Multiscale dynamic immunomodulation by a nanoemulsified Trojan-TLR7/8 adjuvant for robust protection against heterologous pandemic and endemic viruses
Yeon Jeong Yoo, Suhyeon Kim, Asha Wickramasinghe, Jaemoo Kim, JuA Song, Young‐Il Kim, Juryeon Gil, Young‐Woock Noh, Min‐Ho Lee, Sang‐Seok Oh, Myeong-Mi Lee, Yebin Seong, Jong‐Soo Lee, Young Ki Choi, Yong Taik Lim
Abstract
Abstract The demand for safe vaccines that ensure long-term and broad protection against multiple viral variants has dramatically increased after the emergence of catastrophic infectious diseases such as COVID-19. To ensure long-term and broad protection against heterologous virus variants, antigen-specific polyfunctional T cells should be orchestrated with the activation of follicular helper T (T FH ) cells and germinal center (GC) B cells.
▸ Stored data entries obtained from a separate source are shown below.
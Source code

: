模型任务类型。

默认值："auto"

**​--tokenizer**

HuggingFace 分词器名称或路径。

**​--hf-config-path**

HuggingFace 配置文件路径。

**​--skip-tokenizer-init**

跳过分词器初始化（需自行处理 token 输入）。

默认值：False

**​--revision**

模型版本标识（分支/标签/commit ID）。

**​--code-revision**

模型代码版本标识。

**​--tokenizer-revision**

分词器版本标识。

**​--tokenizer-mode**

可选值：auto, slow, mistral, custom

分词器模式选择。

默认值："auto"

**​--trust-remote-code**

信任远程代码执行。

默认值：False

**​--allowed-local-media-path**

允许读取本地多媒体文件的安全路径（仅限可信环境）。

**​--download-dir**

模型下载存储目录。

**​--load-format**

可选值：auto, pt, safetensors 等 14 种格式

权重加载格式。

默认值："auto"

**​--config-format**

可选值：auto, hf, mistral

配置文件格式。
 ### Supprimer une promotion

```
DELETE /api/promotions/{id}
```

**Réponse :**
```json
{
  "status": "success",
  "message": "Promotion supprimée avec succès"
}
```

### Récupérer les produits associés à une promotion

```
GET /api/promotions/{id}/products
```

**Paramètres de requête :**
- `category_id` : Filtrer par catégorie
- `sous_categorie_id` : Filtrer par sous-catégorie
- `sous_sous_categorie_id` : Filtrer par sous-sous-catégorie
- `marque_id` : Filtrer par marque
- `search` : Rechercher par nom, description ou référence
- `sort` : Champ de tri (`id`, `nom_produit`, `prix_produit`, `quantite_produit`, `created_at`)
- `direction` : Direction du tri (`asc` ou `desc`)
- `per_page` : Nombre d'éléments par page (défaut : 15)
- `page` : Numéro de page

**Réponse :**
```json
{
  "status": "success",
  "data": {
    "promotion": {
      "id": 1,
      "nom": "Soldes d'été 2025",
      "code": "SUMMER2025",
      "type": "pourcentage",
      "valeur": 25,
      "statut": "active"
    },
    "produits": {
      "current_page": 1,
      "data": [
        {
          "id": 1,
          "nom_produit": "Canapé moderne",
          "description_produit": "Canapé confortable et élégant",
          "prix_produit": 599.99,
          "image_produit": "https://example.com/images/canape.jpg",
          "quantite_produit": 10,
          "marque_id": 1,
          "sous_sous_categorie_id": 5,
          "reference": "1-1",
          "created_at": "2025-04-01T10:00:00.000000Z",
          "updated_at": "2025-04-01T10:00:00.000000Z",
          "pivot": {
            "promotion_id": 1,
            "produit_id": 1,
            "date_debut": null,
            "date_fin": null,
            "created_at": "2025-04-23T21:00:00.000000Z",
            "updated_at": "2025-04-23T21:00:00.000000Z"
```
Herein, we suggest a novel engineered nanoadjuvant (SE(Trojan-TLR7/8a)) that enhances the migration of nonexhausted antigen-presenting cells (APCs) into lymph nodes and elicits the activation of T FH cells, the generation of GC B cells, and polyfunctional T cells via multiscale dynamic immunomodulation through squalene nanoemulsion (SE)-mediated macroscopic control of vaccine delivery and Trojan-TLR7/8a-enabled dynamic and sustained activation of APCs at the cellular level. SE(Trojan-TLR7/8a) can be lyophilized, reduce systemic toxicity, and outperform current commercial vaccine adjuvants (Alum or AS03) and mRNA vaccines. SE(Trojan-TLR7/8a) ensures cross-protection against diverse influenza and SARS-CoV-2 variants, providing 100% protection while maintaining a healthy state. SE(Trojan-TLR7/8a) also sustains a potent T-cell response in an aged ferret model of SFTSV infection. SE(Trojan-TLR7/8a) suggested herein provides a novel vaccine design principle for dynamic modulation at the multiscale level and demonstrates long-term and broad protective immunity against emerging pandemic and endemic infectious viruses.